Балжан не могла не видеть, как девушка волновала Заманжола, и как сама Алтынай реагировала на прикосновения его рук. В ней вновь возникли черные мысли, вновь со дна души поднялась мутная взвесь подозрений. Она не оставила мысли, что все происходящее – спектакль, умело разыгрываемый мужем и этой юной красавицей. Правда, Балжан смущала детская непосредственность Алтынай, ее безмятежный взгляд, ее, казавшаяся естественной, радость от общения с Аминой. «Неужели она способна так играть? – спрашивала она саму себя, – Тогда она должна быть гениальной актрисой. Нет, она и вправду идиотка. И я зря мучаю себя подозрениями…
Но моменты просветления проходили, и Балжан вновь окуналась в неверие. «Ладно, пусть она больна, – продолжала она размышлять, – Но почему тогда Заманжол так волнуется? И не только он один. Видно же, что они оба возбуждаются. Ведь он попросту ласкает ее, и она прямо балдеет от его ласк!
Балжан пришла в голову шальная мысль – пощупать член мужа, проверить, не возбужден ли он, – она была уверена, что это так. Она долго боролась с искушением, но так и не осмелилась, и стояла, довольно нервируя Заманжола. Он взмок. Нужно было переходить ниже, к бедрам Алтынай, ягодицам, низу живота, но Заманжол физически ощущал взгляд жены, которая, как ему казалось, ждала, чтобы посмотреть, как он будет мыть интимные места девушки.
– Балжан, пожалуйста, не стой над душой! – взмолился он, – Помогла бы, что ли…
– Купай, купай, тебе же приятно, – отозвалась она, не сдвинувшись с места.
Заманжол разозлился, и, решительно окунув руки в воду, начал водить губкой по всему подряд; взял одну ножку, демонстративно помыл ее, затем другую, после чего провел по промежности. Когда он спустил воду и начал обмывать Алтынай под душем, оказалось, что Балжан ушла. Он облегченно вздохнул, и, взглянув в сияющее лицо Алтынай, не удержался и прикоснулся губами к ее зарумянившейся щеке. Слегка раскрытые губки девушки манили прильнуть к ним страстным поцелуем и обуреваемый противоречивыми чувствами, он подхватил ее и отнес в детскую.

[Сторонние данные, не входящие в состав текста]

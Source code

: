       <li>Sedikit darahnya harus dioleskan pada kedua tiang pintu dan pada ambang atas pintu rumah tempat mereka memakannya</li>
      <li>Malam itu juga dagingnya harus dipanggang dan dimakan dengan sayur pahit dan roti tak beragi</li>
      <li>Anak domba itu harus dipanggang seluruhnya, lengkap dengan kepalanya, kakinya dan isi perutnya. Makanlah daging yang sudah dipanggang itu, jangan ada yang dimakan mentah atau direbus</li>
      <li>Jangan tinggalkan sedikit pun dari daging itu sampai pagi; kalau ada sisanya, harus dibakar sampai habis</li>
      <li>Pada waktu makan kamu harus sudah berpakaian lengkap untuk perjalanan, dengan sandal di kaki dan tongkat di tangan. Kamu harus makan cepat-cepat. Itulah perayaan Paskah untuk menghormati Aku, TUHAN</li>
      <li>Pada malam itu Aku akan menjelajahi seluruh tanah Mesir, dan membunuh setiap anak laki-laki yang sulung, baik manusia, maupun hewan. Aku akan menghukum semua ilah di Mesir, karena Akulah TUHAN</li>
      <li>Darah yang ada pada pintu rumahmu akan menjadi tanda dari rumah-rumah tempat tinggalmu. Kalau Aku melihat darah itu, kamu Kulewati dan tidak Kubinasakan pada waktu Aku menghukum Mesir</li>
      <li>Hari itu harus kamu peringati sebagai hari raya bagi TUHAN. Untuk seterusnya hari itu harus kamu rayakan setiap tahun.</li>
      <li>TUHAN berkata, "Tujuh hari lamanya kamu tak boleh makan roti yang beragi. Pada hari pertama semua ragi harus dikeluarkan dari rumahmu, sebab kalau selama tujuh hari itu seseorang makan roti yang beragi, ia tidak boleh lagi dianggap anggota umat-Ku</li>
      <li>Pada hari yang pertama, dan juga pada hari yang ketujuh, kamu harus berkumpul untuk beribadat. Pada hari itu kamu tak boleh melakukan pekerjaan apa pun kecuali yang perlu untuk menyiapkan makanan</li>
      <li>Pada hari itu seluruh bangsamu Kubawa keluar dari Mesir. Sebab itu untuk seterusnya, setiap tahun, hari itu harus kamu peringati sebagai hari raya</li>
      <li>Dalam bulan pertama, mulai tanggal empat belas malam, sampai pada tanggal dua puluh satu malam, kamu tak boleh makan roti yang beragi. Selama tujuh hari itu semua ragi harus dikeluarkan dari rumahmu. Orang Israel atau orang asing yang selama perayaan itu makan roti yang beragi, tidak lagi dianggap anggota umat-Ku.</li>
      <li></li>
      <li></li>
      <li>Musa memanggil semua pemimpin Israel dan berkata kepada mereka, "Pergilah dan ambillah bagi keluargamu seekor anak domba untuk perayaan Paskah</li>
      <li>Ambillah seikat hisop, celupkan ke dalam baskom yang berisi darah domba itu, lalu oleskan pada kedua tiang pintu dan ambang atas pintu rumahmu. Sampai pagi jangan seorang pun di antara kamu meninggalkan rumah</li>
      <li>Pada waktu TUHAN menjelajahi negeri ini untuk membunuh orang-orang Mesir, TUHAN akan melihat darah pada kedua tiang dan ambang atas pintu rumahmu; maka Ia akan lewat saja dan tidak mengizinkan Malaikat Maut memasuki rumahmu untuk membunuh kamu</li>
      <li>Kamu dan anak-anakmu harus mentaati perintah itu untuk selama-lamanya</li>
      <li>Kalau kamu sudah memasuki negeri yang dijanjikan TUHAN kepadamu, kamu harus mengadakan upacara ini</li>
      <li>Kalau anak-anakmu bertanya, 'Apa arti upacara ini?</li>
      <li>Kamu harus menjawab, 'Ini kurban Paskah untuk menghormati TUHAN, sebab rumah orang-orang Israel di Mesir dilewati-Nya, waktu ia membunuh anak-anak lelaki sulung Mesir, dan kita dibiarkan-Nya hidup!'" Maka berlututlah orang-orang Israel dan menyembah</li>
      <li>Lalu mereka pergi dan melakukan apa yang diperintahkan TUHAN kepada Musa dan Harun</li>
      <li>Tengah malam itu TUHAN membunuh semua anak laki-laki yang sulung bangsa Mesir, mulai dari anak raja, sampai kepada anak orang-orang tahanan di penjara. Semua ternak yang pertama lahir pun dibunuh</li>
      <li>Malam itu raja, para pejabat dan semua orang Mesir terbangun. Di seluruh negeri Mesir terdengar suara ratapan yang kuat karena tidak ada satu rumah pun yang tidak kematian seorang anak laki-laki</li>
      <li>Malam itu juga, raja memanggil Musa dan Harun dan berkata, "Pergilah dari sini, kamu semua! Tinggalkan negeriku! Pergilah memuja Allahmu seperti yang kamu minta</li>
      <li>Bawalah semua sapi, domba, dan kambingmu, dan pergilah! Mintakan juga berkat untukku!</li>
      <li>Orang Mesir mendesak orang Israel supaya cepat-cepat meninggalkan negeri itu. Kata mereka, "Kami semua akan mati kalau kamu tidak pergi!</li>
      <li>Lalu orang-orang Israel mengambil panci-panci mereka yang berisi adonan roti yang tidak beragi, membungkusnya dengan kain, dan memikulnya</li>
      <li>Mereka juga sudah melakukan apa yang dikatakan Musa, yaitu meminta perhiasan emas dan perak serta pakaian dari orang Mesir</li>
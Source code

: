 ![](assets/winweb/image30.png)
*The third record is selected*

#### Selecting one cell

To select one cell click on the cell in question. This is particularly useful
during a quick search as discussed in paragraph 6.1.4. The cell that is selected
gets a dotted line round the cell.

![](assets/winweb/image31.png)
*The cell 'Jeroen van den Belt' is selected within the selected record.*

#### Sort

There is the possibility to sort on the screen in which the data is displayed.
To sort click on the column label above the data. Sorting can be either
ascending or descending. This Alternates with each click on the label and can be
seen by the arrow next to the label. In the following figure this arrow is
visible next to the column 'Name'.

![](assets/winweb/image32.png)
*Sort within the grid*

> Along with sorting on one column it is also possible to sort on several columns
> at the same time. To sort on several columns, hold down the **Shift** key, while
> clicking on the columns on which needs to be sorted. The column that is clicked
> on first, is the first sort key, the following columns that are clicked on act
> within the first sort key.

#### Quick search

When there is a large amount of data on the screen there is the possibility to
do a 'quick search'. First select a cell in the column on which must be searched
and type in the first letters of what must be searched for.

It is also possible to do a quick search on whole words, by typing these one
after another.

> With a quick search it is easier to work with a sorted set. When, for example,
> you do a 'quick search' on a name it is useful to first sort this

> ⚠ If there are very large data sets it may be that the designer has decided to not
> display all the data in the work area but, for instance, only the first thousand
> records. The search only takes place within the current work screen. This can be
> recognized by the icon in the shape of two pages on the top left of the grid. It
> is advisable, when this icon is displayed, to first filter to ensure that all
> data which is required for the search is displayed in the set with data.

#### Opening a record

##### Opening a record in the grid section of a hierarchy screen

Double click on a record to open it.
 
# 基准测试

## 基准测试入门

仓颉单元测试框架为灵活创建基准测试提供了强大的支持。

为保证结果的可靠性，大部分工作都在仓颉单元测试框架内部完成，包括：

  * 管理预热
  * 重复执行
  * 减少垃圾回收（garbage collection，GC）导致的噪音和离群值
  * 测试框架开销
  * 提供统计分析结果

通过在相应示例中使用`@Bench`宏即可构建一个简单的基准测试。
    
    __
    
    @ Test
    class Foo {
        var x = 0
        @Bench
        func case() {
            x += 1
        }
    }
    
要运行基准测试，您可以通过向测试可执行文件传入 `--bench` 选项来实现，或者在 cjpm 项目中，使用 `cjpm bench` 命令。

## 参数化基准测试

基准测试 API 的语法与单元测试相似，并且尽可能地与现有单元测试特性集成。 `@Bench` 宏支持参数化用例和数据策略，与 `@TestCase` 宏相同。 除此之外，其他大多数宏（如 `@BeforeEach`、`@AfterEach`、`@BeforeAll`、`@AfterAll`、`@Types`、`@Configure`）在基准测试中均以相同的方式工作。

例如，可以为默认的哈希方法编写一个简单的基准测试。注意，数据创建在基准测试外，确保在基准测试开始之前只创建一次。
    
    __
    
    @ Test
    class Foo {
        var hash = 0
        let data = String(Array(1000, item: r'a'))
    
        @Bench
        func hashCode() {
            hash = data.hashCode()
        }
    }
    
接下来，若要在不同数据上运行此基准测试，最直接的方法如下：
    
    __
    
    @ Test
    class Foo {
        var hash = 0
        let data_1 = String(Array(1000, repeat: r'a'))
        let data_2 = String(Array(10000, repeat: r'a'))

Проходили дни. Алтынай быстро восстанавливалась под заботливыми руками Заманжола. Она все больше привязывалась к своему «папе» и Амине, имя которой несколько искажала. Естественно, нельзя было не заметить ее настороженности по отношению к Балжан, к которой вначале пыталась обращаться «мама», также подражая Амине, но перестала, так как та каждый раз грубо обрывала ее.
– Я тебе не мама! Можешь не подлизываться, я тебе все равно не верю. Поняла?!
И пронизывала бедную девушку уничтожающим взглядом, под которым та растерянно никла. Дети, даже такие большие, как Алтынай, чувствуют, когда их не любят, и Алтынай не была исключением. Она чувствовала неприязнь, исходившую от Балжан, и всегда замолкала при ее появлении. Она стала побаиваться ее и всегда затихала, когда они оставались наедине. Особенно страшно было ей, когда Балжан подступала к ней со своеобразным допросом, мучая ничего не понимающую девушку вопросами.
– Слушай, чего ты прикидываешься? – говорила Балжан, присаживаясь рядом, – Неужели ты думаешь, что я так глупа? Можете не стараться, вам меня не провести. Я же все вижу! Я же вижу, как он ест тебя глазами, как он возбуждается, прикасаясь к тебе. Готова спорить, – вы занимаетесь любовью, когда меня нет. Занимаетесь? Конечно, занимаетесь!
Алтынай хлопала ресницами, не понимая, что Балжан нужно, улавливая из ее речи только слово «Заманжол».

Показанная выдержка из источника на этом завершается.